Start of DATASET ENTRIES

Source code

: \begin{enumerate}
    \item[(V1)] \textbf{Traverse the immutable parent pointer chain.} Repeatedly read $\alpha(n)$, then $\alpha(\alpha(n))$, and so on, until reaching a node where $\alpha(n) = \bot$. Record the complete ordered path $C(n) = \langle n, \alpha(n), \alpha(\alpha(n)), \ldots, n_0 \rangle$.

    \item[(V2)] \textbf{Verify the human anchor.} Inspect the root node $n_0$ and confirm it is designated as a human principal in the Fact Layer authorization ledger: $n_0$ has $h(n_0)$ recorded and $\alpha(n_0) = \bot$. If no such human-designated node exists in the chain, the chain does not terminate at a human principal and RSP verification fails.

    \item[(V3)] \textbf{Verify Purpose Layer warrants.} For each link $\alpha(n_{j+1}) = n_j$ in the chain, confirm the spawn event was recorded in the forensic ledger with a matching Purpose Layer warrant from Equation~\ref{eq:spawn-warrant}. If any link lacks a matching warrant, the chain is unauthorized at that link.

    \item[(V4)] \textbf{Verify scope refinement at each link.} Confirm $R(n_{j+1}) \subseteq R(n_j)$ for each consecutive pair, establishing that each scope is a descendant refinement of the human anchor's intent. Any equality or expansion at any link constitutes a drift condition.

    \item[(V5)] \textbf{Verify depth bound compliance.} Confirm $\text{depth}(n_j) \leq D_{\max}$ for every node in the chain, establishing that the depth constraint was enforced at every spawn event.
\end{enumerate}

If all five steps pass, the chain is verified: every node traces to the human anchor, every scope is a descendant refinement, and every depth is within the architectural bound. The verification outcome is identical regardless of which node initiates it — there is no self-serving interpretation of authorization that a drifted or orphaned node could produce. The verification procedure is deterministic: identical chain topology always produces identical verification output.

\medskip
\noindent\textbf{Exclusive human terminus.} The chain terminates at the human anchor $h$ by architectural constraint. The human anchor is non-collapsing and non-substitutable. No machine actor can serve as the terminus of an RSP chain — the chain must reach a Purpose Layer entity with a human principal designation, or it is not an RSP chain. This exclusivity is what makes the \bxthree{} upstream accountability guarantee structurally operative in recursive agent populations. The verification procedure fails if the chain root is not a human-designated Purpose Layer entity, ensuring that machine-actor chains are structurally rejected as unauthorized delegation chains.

End of DATASET ENTRIES

WORK REQUEST
Across the entries above, find each line with the word "spawn" and please copy it out.

RESPONSE AREA
    \item[(V3)] \textbf{Verify Purpose Layer warrants.} For each link $\alpha(n_{j+1}) = n_j$ in the chain, confirm the spawn event was recorded in the forensic ledger with a matching Purpose Layer warrant from Equation~\ref{eq:spawn-warrant}. If any link lacks a matching warrant, the chain is unauthorized at that link.
    \item[(V5)] \textbf{Verify depth bound compliance.} Confirm $\text{depth}(n_j) \leq D_{\max}$ for every node in the chain, establishing that the depth constraint was enforced at every spawn event.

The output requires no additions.